THE TASK
Starting at the first line of the data, please print exactly those lines through the one that holds "step budget thereby", omitting every picture.

==== RECORDS FOR PROCESSING

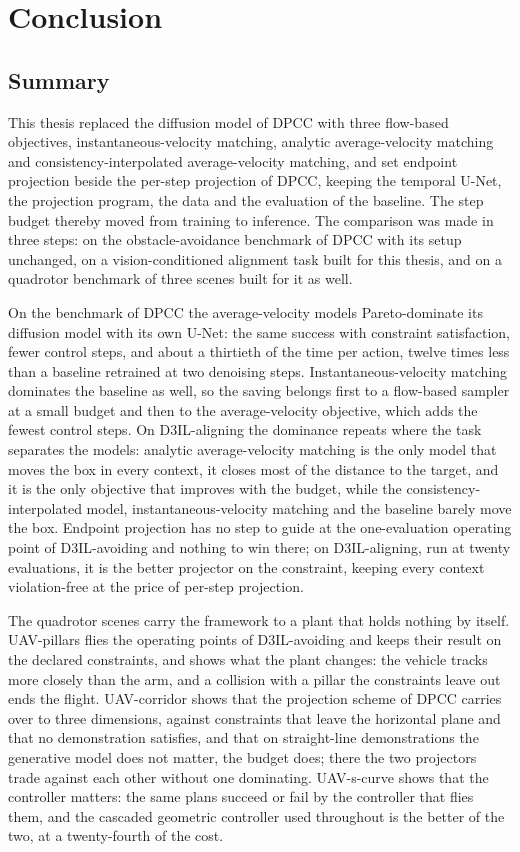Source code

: \chapter{Conclusion}\label{ch:conclusion}

\section{Summary}\label{sec:conc:summary}

This thesis replaced the diffusion model of \ac{DPCC} with three flow-based objectives,
instantaneous-velocity matching, analytic average-velocity matching and consistency-interpolated
average-velocity matching, and set endpoint projection beside the per-step projection of \ac{DPCC},
keeping the temporal U-Net, the projection program, the data and the evaluation of the baseline. The
step budget thereby moved from training to inference. The comparison was made in three steps: on the
obstacle-avoidance benchmark of \ac{DPCC} with its setup unchanged, on a vision-conditioned alignment
task built for this thesis, and on a quadrotor benchmark of three scenes built for it as well.

On the benchmark of \ac{DPCC} the average-velocity models Pareto-dominate its diffusion model with its
own U-Net: the same success with constraint satisfaction, fewer control steps, and about a thirtieth
of the time per action, twelve times less than a baseline retrained at two denoising steps.
Instantaneous-velocity matching dominates the baseline as well, so the saving belongs first to a
flow-based sampler at a small budget and then to the average-velocity objective, which adds the fewest
control steps. On D3IL-aligning the dominance repeats where the task separates the models: analytic
average-velocity matching is the only model that moves the box in every context, it closes most of
the distance to the target, and it is the only objective that improves with the budget, while the
consistency-interpolated model, instantaneous-velocity matching and the baseline barely move the box.
Endpoint projection has no step to guide at the one-evaluation operating point of D3IL-avoiding and
nothing to win there; on D3IL-aligning, run at twenty evaluations, it is the better projector on the
constraint, keeping every context violation-free at the price of per-step projection.

The quadrotor scenes carry the framework to a plant that holds nothing by itself. UAV-pillars flies
the operating points of D3IL-avoiding and keeps their result on the declared constraints, and shows
what the plant changes: the vehicle tracks more closely than the arm, and a collision with a pillar the
constraints leave out ends the flight. UAV-corridor shows that the projection scheme of \ac{DPCC}
carries over to three dimensions, against constraints that leave the horizontal plane and that no
demonstration satisfies, and that on straight-line demonstrations the generative model does not
matter, the budget does; there the two projectors trade against each other without one dominating.
UAV-s-curve shows that the controller matters: the same plans succeed or fail by the controller that
flies them, and the cascaded geometric controller used throughout is the better of the two, at a
twenty-fourth of the cost.

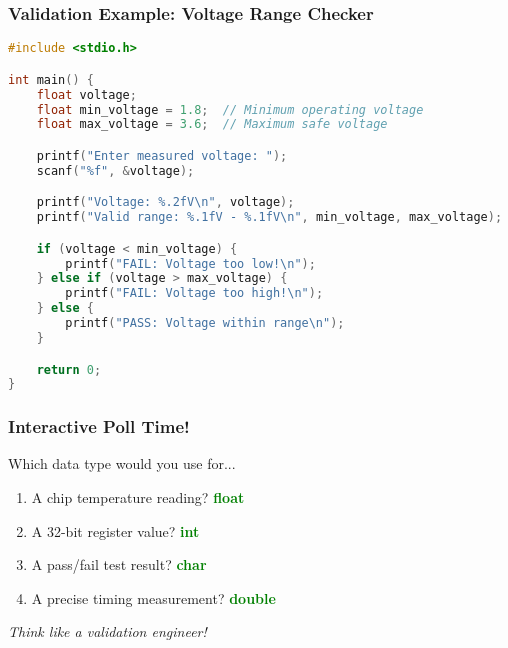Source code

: \documentclass{beamer}
\begin{document}
\begin{frame}[fragile]
\frametitle{Validation Example: Voltage Range Checker}
\begin{lstlisting}[language=C, basicstyle=\tiny]
#include <stdio.h>

int main() {
    float voltage;
    float min_voltage = 1.8;  // Minimum operating voltage
    float max_voltage = 3.6;  // Maximum safe voltage

    printf("Enter measured voltage: ");
    scanf("%f", &voltage);

    printf("Voltage: %.2fV\n", voltage);
    printf("Valid range: %.1fV - %.1fV\n", min_voltage, max_voltage);

    if (voltage < min_voltage) {
        printf("FAIL: Voltage too low!\n");
    } else if (voltage > max_voltage) {
        printf("FAIL: Voltage too high!\n");
    } else {
        printf("PASS: Voltage within range\n");
    }

    return 0;
}
\end{lstlisting}
\end{frame}

\begin{frame}
\frametitle{Interactive Poll Time!}
\begin{center}
\Large Which data type would you use for...
\end{center}

\begin{enumerate}
    \item A chip temperature reading? \pause \textcolor{green}{\textbf{float}}
    \item A 32-bit register value? \pause \textcolor{green}{\textbf{int}}
    \item A pass/fail test result? \pause \textcolor{green}{\textbf{char}}
    \item A precise timing measurement? \pause \textcolor{green}{\textbf{double}}
\end{enumerate}

\vspace{0.5cm}
\begin{center}
\textit{Think like a validation engineer!}
\end{center}
\end{frame}
\end{document}
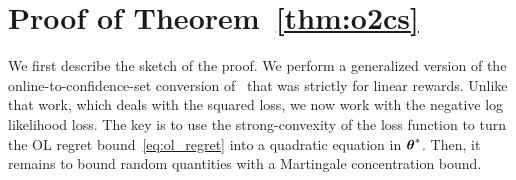 
\vspace{-5pt}
\section{Proof of Theorem~\ref{thm:o2cs}}
\vspace{-5pt}
%
We first describe the sketch of the proof.
We perform a generalized version of the online-to-confidence-set conversion of~\citet[Theorem 1]{ay12online} that was strictly for linear rewards. 
Unlike that work, which deals with the squared loss, we now work with the negative log likelihood loss.
The key is to use the strong-convexity of the loss function to turn the OL regret bound~\eqref{eq:ol_regret} into a quadratic equation in ${{\boldsymbol \theta}}^*$. 
Then, it remains to bound random quantities with a Martingale concentration bound.
%
\vspace{-5pt}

========

ANSWER
Source code

: \chapter{Conclusion}\label{ch:conclusion}

\section{Summary}\label{sec:conc:summary}

This thesis replaced the diffusion model of \ac{DPCC} with three flow-based objectives,
instantaneous-velocity matching, analytic average-velocity matching and consistency-interpolated
average-velocity matching, and set endpoint projection beside the per-step projection of \ac{DPCC},
keeping the temporal U-Net, the projection program, the data and the evaluation of the baseline. The
step budget thereby moved from training to inference. The comparison was made in three steps: on the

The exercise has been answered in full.